Your site should reflect the needs of your customer!  Not solely the expertise of the web-designer.  A web-designer must be well-versed in all the top options in order to best evaluate which one would fit the needs of your site while also assessing what type of online experience your customers are looking for.

  1. Does my package come with a responsive design?

A responsive design refers to a site providing an optimal viewing experience across a range of devices (computer, phone, tablet etc.) while minimizing the need to re-size words or navigations.  In April, 2015, Google began to boost ratings and positions of sites that had a responsive design.

In today’s world – you should not be charged extra for a mobile ready site.  Any theme created in the last 5 years is already made with a responsive design option and all custom designs should include that in the package.  Paying extra for a responsive site in 2017 is like paying extra for air-conditioning in a car after 1970.  The demand is that 100% of sites need it, therefore it should not be an optional “add on”.
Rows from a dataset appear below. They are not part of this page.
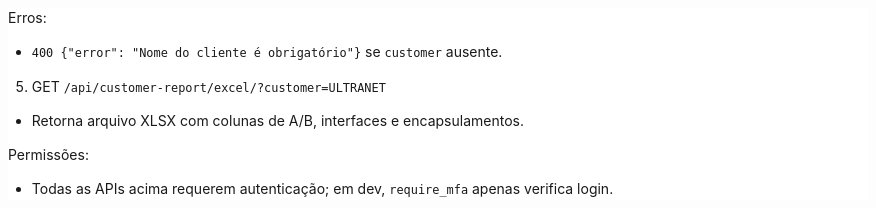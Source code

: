 Erros:
- `400 {"error": "Nome do cliente é obrigatório"}` se `customer` ausente.

5) GET `/api/customer-report/excel/?customer=ULTRANET`

- Retorna arquivo XLSX com colunas de A/B, interfaces e encapsulamentos.

Permissões:
- Todas as APIs acima requerem autenticação; em dev, `require_mfa` apenas verifica login.
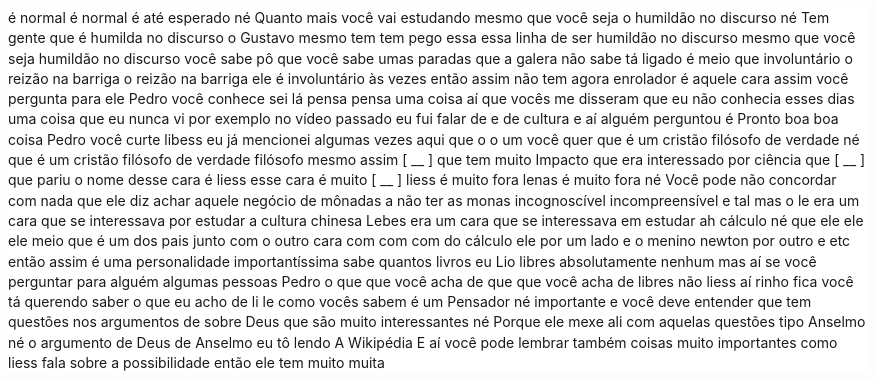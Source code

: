 é normal é normal é até esperado né
Quanto mais você vai estudando mesmo que
você seja o humildão no discurso né Tem
gente que é humilda no discurso o
Gustavo mesmo tem tem pego essa essa
linha de ser humildão no discurso mesmo
que você seja humildão no discurso você
sabe pô que você sabe umas paradas que a
galera não sabe tá
ligado é meio que involuntário o reizão
na barriga o reizão na barriga ele é
involuntário às vezes então assim não
tem agora enrolador é aquele cara assim
você pergunta para ele
Pedro você
conhece sei lá pensa pensa uma coisa aí
que vocês me disseram que eu não
conhecia esses dias uma coisa que eu
nunca vi por exemplo no vídeo passado eu
fui falar de
e de cultura e aí alguém perguntou é
Pronto boa boa coisa Pedro você curte
libess eu já mencionei algumas vezes
aqui que o o um
você quer que é um cristão filósofo de
verdade né que é um cristão filósofo de
verdade filósofo mesmo assim [ __ ] que
tem muito Impacto que era interessado
por ciência que [ __ ] que pariu o nome
desse cara é liess esse cara é muito
[ __ ] liess é muito fora lenas é muito
fora né Você pode não concordar com nada
que ele diz achar aquele negócio de
mônadas a não ter as monas incognoscível
incompreensível e tal mas o le era um
cara que se interessava por estudar a
cultura chinesa Lebes era um cara que se
interessava em estudar ah cálculo né que
ele ele ele meio que é um dos pais junto
com o outro cara com
com com do cálculo ele por um lado e o
menino newton por outro e etc então
assim é uma personalidade
importantíssima sabe quantos livros eu
Lio libres absolutamente nenhum
mas aí se você perguntar para alguém
algumas pessoas Pedro o que que você
acha
de que que você acha de libres não liess
aí
rinho
fica você tá querendo saber o que eu
acho de
li le como vocês sabem é um Pensador né
importante e você deve entender que tem
questões nos argumentos de sobre Deus
que são muito
interessantes né Porque
ele mexe ali com aquelas questões tipo
Anselmo né o argumento de Deus de
Anselmo eu tô lendo A Wikipédia E aí
você pode lembrar também coisas muito
importantes como liess fala sobre a
possibilidade então ele tem muito muita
  1. Will you be using a pre-made template or custom building one?

This question is important because the price between the two options varies immensely.  If your designer is using a pre-made template or a “theme”, it means they do not have to build the infrastructure of the site, rather they are just using modules or plugins to “fill the pieces in”.  If the designer is custom building the site, they are doing everything from the ground work up.

There are certainly pros and cons to both.  Overall, a pre-made template will cost you a lot less.  Using a pre-made template means updates are done by the theme designer- not your website designer, at no extra cost and requires little from your end.  If you have an employee on your team that can routinely press the update button on the site when prompted, this may be the best choice for you.

A pro to building your own custom site is that it is made exactly how you choose.  You do not feel constricted by what a theme can or cannot do.  A con to building a custom site however is you will likely have to pay your web designer an ongoing fee to maintain the site.  What if they go out of business or show a lack of responsiveness?  You do have to consider how a long term relationship will play out with this web designer.

  1. How will the site be optimized?

The whole goal of a website should be to attract leads and develop them into a customer.  If your site is not optimized from the backend with meta data to the front end with on page relevant keywords and call to actions, your site will fail you.

As a result of search engines now measuring on-site engagement in their rankings, you must also ask your designer what they plan for the “user experience”.  Will there be a user flow plan?  What actions do you anticipate the potential customer to take on each and every page and how will your site nurture their interest?

  1. Who will update it and how often?

It is important to understand the ongoing expectations before you sign any contracts.  If you have someone on your team that can manage the sit-e great!  If not, make sure to ask your website designer what type of retainer fees/programs they offer to maintain your site updates.

This will help you avoid the common issue of possessing a great website but not knowing how to add to or edit it.  Ask your designer to include an hour or two training session as part of your contract once the site is done, but before you go “live”.